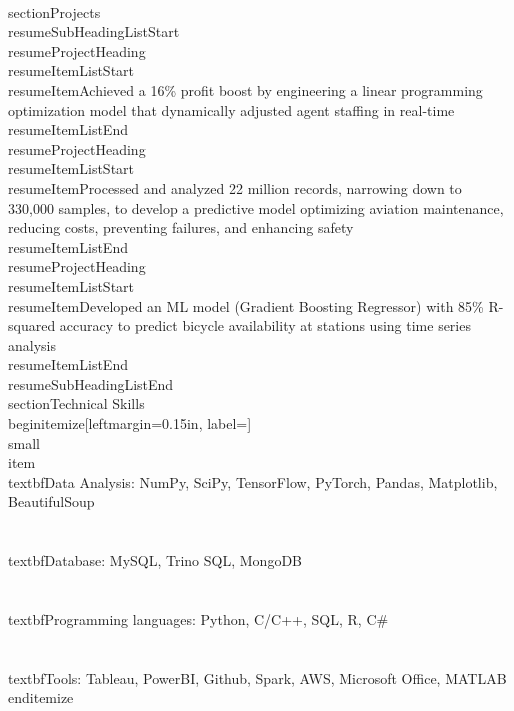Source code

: \documentclass[letterpaper,11pt]{article}
\makeatletter
\newcommand{\resumeItem}[1]{
  \item\small{
    {#1 \vspace{-2pt}}
  }
}
\newcommand{\resumeProjectHeading}[2]{
    \item
    \begin{tabular*}{0.97\textwidth}{l@{\extracolsep{\fill}}r}
      \small#1 & #2 \\
    \end{tabular*}\vspace{-7pt}
}
\newcommand{\resumeSubHeadingListStart}{\begin{itemize}[leftmargin=0.15in, label={}]}
\newcommand{\resumeSubHeadingListEnd}{\end{itemize}}
\newcommand{\resumeItemListStart}{\begin{itemize}}
\newcommand{\resumeItemListEnd}{\end{itemize}\vspace{-5pt}}
\makeatother
\begin{document}
\\section{Projects}\n    \\resumeSubHeadingListStart\n      \\resumeProjectHeading{}\n          \\resumeItemListStart\n            \\resumeItem{Achieved a 16\% profit boost by engineering a linear programming optimization model that dynamically adjusted agent staffing in real-time}\n          \\resumeItemListEnd\n      \\resumeProjectHeading{}\n          \\resumeItemListStart\n            \\resumeItem{Processed and analyzed 22 million records, narrowing down to 330,000 samples, to develop a predictive model optimizing aviation maintenance, reducing costs, preventing failures, and enhancing safety}\n          \\resumeItemListEnd\n      \\resumeProjectHeading{}\n          \\resumeItemListStart\n            \\resumeItem{Developed an ML model (Gradient Boosting Regressor) with 85\% R-squared accuracy to predict bicycle availability at stations using time series analysis}\n          \\resumeItemListEnd\n    \\resumeSubHeadingListEnd\n
\\section{Technical Skills}\n \\begin{itemize}[leftmargin=0.15in, label={}]\n    \\small{\\item{\n     \\textbf{Data Analysis}{: NumPy, SciPy, TensorFlow, PyTorch, Pandas, Matplotlib, BeautifulSoup} \\\\      \\textbf{Database}{: MySQL, Trino SQL, MongoDB} \\\\      \\textbf{Programming languages}{: Python, C/C++, SQL, R, C\#} \\\\      \\textbf{Tools}{: Tableau, PowerBI, Github, Spark, AWS, Microsoft Office, MATLAB}\n    }}\n \\end{itemize}\n
\end{document}
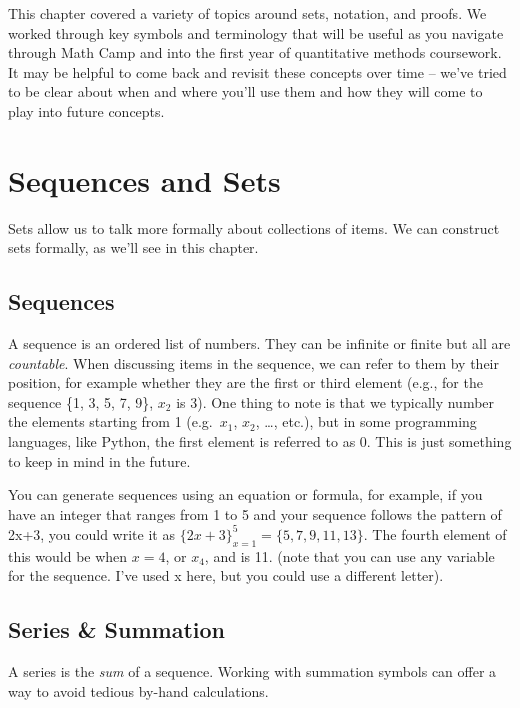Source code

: \documentclass[
]{book}
\begin{document}
This chapter covered a variety of topics around sets, notation, and proofs. We worked through key symbols and terminology that will be useful as you navigate through Math Camp and into the first year of quantitative methods coursework. It may be helpful to come back and revisit these concepts over time -- we've tried to be clear about when and where you'll use them and how they will come to play into future concepts.

\hypertarget{sequences-and-sets}{%
\chapter{Sequences and Sets}\label{sequences-and-sets}}

Sets allow us to talk more formally about collections of items. We can construct sets formally, as we'll see in this chapter.

\hypertarget{sequences}{%
\section{Sequences}\label{sequences}}

A sequence is an ordered list of numbers. They can be infinite or finite but all are \emph{countable}. When discussing items in the sequence, we can refer to them by their position, for example whether they are the first or third element (e.g., for the sequence \{1, 3, 5, 7, 9\}, \(x_2\) is 3). One thing to note is that we typically number the elements starting from 1 (e.g.~\(x_1\), \(x_2\), \ldots, etc.), but in some programming languages, like Python, the first element is referred to as 0. This is just something to keep in mind in the future.

You can generate sequences using an equation or formula, for example, if you have an integer that ranges from 1 to 5 and your sequence follows the pattern of 2x+3, you could write it as \(\{2x+3\}_{x=1}^{5}=\{5, 7, 9, 11, 13 \}\). The fourth element of this would be when \(x=4\), or \(x_4\), and is 11. (note that you can use any variable for the sequence. I've used x here, but you could use a different letter).

\hypertarget{series-summation}{%
\section{Series \& Summation}\label{series-summation}}

A series is the \emph{sum} of a sequence. Working with summation symbols can offer a way to avoid tedious by-hand calculations.
\end{document}
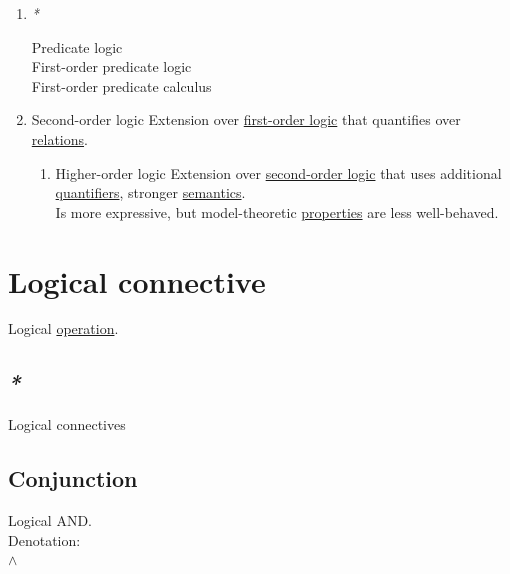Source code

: \documentclass[a4paper,14pt,oneside]{book}
\begin{document}
\begin{enumerate}
\item \emph{*}
\label{sec:org818f4f4}

\label{org1cf8e71}Predicate logic\\
\label{org8838de1}First-order predicate logic\\
\label{orge8a12f1}First-order predicate calculus\\

\item \label{org155b7ce}Second-order logic
\label{sec:orgf036c42}
Extension over \hyperref[org9b93d56]{first-order logic} that quantifies over \hyperref[org2049f4a]{relations}.\\

\begin{enumerate}
\item \label{orgaf0c933}Higher-order logic
\label{sec:orgd8b6e66}
Extension over \hyperref[org155b7ce]{second-order logic} that uses additional \hyperref[org16b2a1a]{quantifiers}, stronger \hyperref[org7f4fabd]{semantics}.\\

Is more expressive, but model-theoretic \hyperref[orge0a1a8a]{properties} are less well-behaved.\\
\end{enumerate}
\end{enumerate}

\section{\label{orgf3b90af}Logical connective}
\label{sec:org22a00a3}
Logical \hyperref[orgbac7378]{operation}.\\

\subsection{\emph{*}}
\label{sec:org1593a40}

\label{org9756261}Logical connectives\\

\subsection{\label{org342cd84}Conjunction}
\label{sec:org3c5dee7}
Logical AND.\\

Denotation:\\
\(\land\)\\
\end{document}
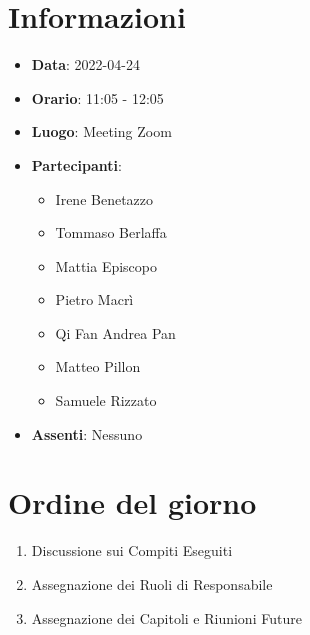 \section{Informazioni}
	\begin{itemize}
		\item \textbf{Data}: 2022-04-24     %
		\item \textbf{Orario}: 11:05 - 12:05             %
		\item \textbf{Luogo}: Meeting Zoom
		\item \textbf{Partecipanti}:
		\begin{itemize}
			\item Irene Benetazzo
			\item Tommaso Berlaffa
			\item Mattia Episcopo
			\item Pietro Macrì
			\item Qi Fan Andrea Pan
			\item Matteo Pillon
			\item Samuele Rizzato
		\end{itemize}
        \item \textbf{Assenti}: Nessuno
	\end{itemize}
    
	\section{Ordine del giorno}
	\begin{enumerate}
		\item Discussione sui Compiti Eseguiti
		\item Assegnazione dei Ruoli di Responsabile
		\item Assegnazione dei Capitoli e Riunioni Future
	\end{enumerate}
	\newpage
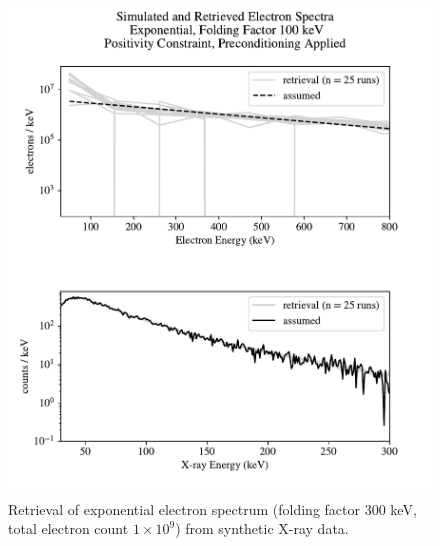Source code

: \begin{figure}[p]
    \centering
    \includegraphics[width=\textwidth]{figures/chapter_4/synthetic_data_examples/exponential_folding_300keV_posonly_preconditioning_1e9_particles}
    \caption{Retrieval of exponential electron spectrum (folding factor 300 keV, total electron count $1\times10^9$) from synthetic X-ray data.}
    \label{why_non_negative_is_good}
\end{figure}



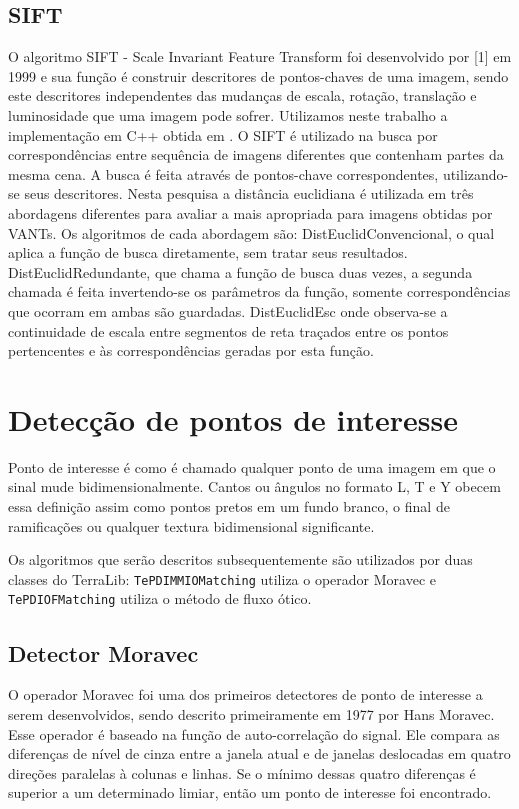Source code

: \documentclass[9pt, a4paper, nofonttune, journal]{IEEEtran}
\begin{document}
\subsection{SIFT}

O algoritmo SIFT - Scale Invariant Feature Transform foi desenvolvido por [1] em 1999 e sua função é construir descritores de pontos-chaves de uma imagem,
 sendo este descritores independentes das mudanças de escala, rotação, translação e luminosidade que uma imagem pode sofrer.
Utilizamos neste trabalho a implementação em C++ obtida em \cite{Vedaldi}.
O SIFT é utilizado na busca por correspondências entre sequência de imagens diferentes que contenham partes da mesma cena. 
A busca é feita através de pontos-chave correspondentes, utilizando-se seus descritores. 
Nesta pesquisa a distância euclidiana é utilizada em três abordagens diferentes para avaliar a mais apropriada para imagens obtidas por VANTs. 
Os algoritmos de cada abordagem são: DistEuclidConvencional, o qual aplica a função de busca diretamente, sem tratar seus resultados. 
DistEuclidRedundante, que chama a função de busca duas vezes, a segunda chamada é feita invertendo-se os parâmetros da função, 
somente correspondências que ocorram em ambas são guardadas. 
DistEuclidEsc onde observa-se a continuidade de escala entre segmentos de reta traçados entre os pontos pertencentes e às correspondências geradas 
por esta função.

\section{Detecção de pontos de interesse}
Ponto de interesse é como é chamado qualquer ponto de uma imagem em que o sinal mude bidimensionalmente. Cantos ou ângulos
no formato L, T e Y obecem essa definição assim como pontos pretos em um fundo branco, o final de ramificações ou qualquer textura bidimensional
significante.\cite{Coderlia1}

Os algoritmos que serão descritos subsequentemente são utilizados por duas classes do TerraLib:
\texttt{TePDIMMIOMatching} utiliza o operador Moravec e \texttt{TePDIOFMatching} utiliza o método de fluxo ótico.
\subsection{Detector Moravec}
O operador Moravec foi uma dos primeiros detectores de ponto de interesse a serem desenvolvidos, sendo descrito primeiramente 
em 1977 por Hans Moravec.\cite{Moravec1}
Esse operador é baseado na função de auto-correlação do signal. Ele compara as diferenças de nível de cinza entre a janela atual e de janelas 
deslocadas em quatro direções paralelas à colunas e linhas. Se o mínimo dessas quatro diferenças é superior a um determinado limiar, então um ponto de interesse
foi encontrado.\cite{Coderlia1}
  
\end{document}
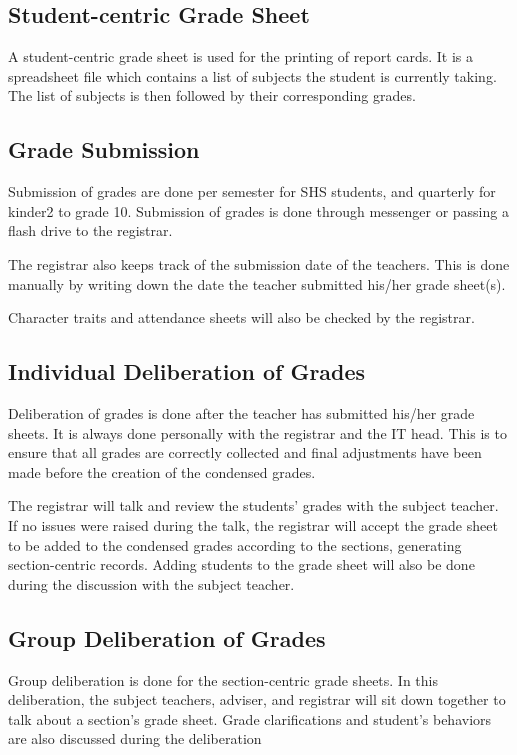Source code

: \documentclass[11pt,a4paper,titlepage]{article}
\begin{document}
\subsection{Student-centric Grade Sheet}
A student-centric grade sheet is used for the printing of report cards. It is a spreadsheet file which contains a list of subjects the student is currently taking. The list of subjects is then followed by their corresponding grades.

\subsection{Grade Submission}

Submission of grades are done per semester for SHS students, and quarterly for kinder2 to grade 10. Submission of grades is done through messenger or passing a flash drive to the registrar.

The registrar also keeps track of the submission date of the teachers. This is done manually by writing down the date the teacher submitted his/her grade sheet(s).

Character traits and attendance sheets will also be checked by the registrar.

\subsection{Individual Deliberation of Grades}
Deliberation of grades is done after the teacher has submitted his/her grade sheets. It is always done personally with the registrar and the IT head. This is to ensure that all grades are correctly collected and final adjustments have been made before the creation of the condensed grades. 

The registrar will talk and review the students' grades with the subject teacher. If no issues were raised during the talk, the registrar will accept the grade sheet to be added to the condensed grades according to the sections, generating section-centric records. Adding students to the grade sheet will also be done during the discussion with the subject teacher. 

\subsection{Group Deliberation of Grades}
Group deliberation is done for the section-centric grade sheets. In this deliberation, the subject teachers, adviser, and registrar will sit down together to talk about a section's grade sheet. Grade clarifications and student's behaviors are also discussed during the deliberation
\end{document}
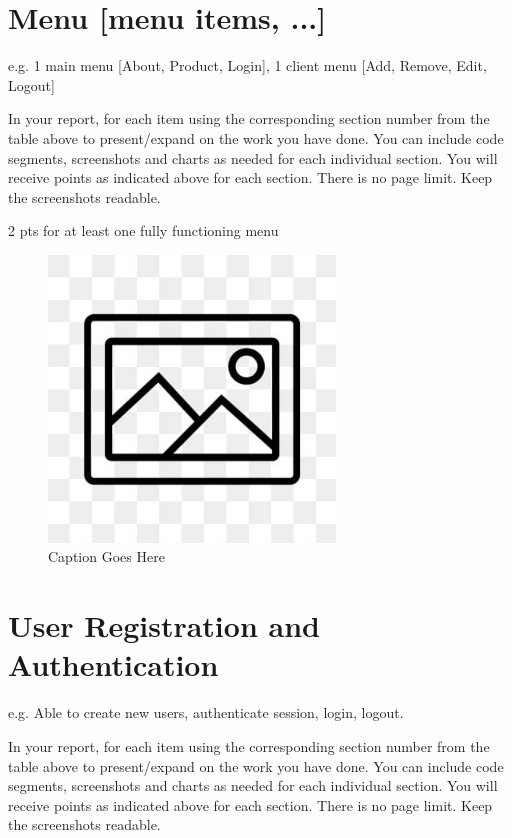 \documentclass[12pt, letterpaper]{article}
\begin{document}
 \newpage

\section{Menu [menu items, ...]}
e.g. 1 main menu [About, Product, Login], 1 client menu [Add, Remove, Edit, Logout]

In your report, for each item using the corresponding section number from the table above to present/expand on the work you have done. You can include code segments, screenshots and charts as needed for each individual section. You will receive points as indicated above for each section. There is no page limit. Keep the screenshots readable.

2 pts for at least one fully functioning menu

\begin{figure}[htbp]
	\centering
	\includegraphics[width=3in]{images/placeholder.jpg}
	\caption{Caption Goes Here}
 \end{figure}

 \newpage

\section{User Registration and Authentication}
e.g. Able to create new users, authenticate session, login, logout.

In your report, for each item using the corresponding section number from the table above to present/expand on the work you have done. You can include code segments, screenshots and charts as needed for each individual section. You will receive points as indicated above for each section. There is no page limit. Keep the screenshots readable.
\end{document}
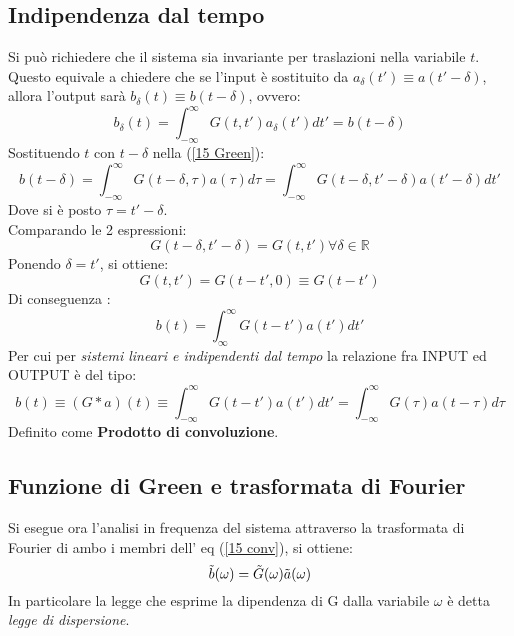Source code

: \documentclass[twoside]{article}
\begin{document}
\subsection{Indipendenza dal tempo}
Si può richiedere che il sistema sia invariante per traslazioni nella variabile $t$.\\
Questo equivale a chiedere che se l'input è sostituito da $a_\delta(t')\equiv a(t'-\delta)$, allora l'output sarà $b_\delta(t)\equiv b(t-\delta)$, ovvero:
\begin{equation}
    b_\delta(t)=\int_{-\infty}^\infty G(t,t')a_\delta(t')dt'=b(t-\delta)
\end{equation}
Sostituendo $t$ con $t-\delta$ nella (\ref{15 Green}):
\begin{equation}
    b(t-\delta)=\int_{-\infty}^\infty G(t-\delta,\tau)a(\tau)d\tau=\int_{-\infty}^\infty G(t-\delta,t'-\delta)a(t'-\delta)dt'
\end{equation}
Dove si è posto $\tau=t'-\delta$.\\
Comparando le 2 espressioni:
\begin{equation}
    G(t-\delta,t'-\delta)=G(t,t') \forall \delta \in \mathds{R}
\end{equation}
Ponendo $\delta=t'$, si ottiene:
\begin{equation}
    G(t,t')=G(t-t',0)\equiv G(t-t')
\end{equation}
Di conseguenza :
\begin{equation}
    b(t)=\int_{\infty}^\infty G(t-t')a(t')dt'
\end{equation}
Per cui per \textit{sistemi lineari e indipendenti dal tempo} la relazione fra INPUT ed OUTPUT è del tipo:
\begin{equation}\label{15 conv}
    b(t)\equiv (G*a)(t)\equiv \int_{-\infty}^\infty G(t-t')a(t')dt'=\int_{-\infty}^\infty G(\tau)a(t-\tau)d\tau
\end{equation}
Definito come \textbf{Prodotto di convoluzione}.
\subsection{Funzione di Green e trasformata di Fourier}
Si esegue ora l'analisi in frequenza del sistema attraverso la trasformata di Fourier di ambo i membri dell' eq (\ref{15 conv}), si ottiene:
\begin{equation}\label{15 trasf}
    \Tilde{b}(\omega)=\Tilde{G}(\omega)\Tilde{a}(\omega)
\end{equation}
In particolare la legge che esprime la dipendenza di G dalla variabile $\omega$ è detta \textit{legge di dispersione}.
\end{document}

::::

● **Work required**
What is wanted is the number of lines holding "Green" in the entries. Nothing else should be given.

● **Your response**
2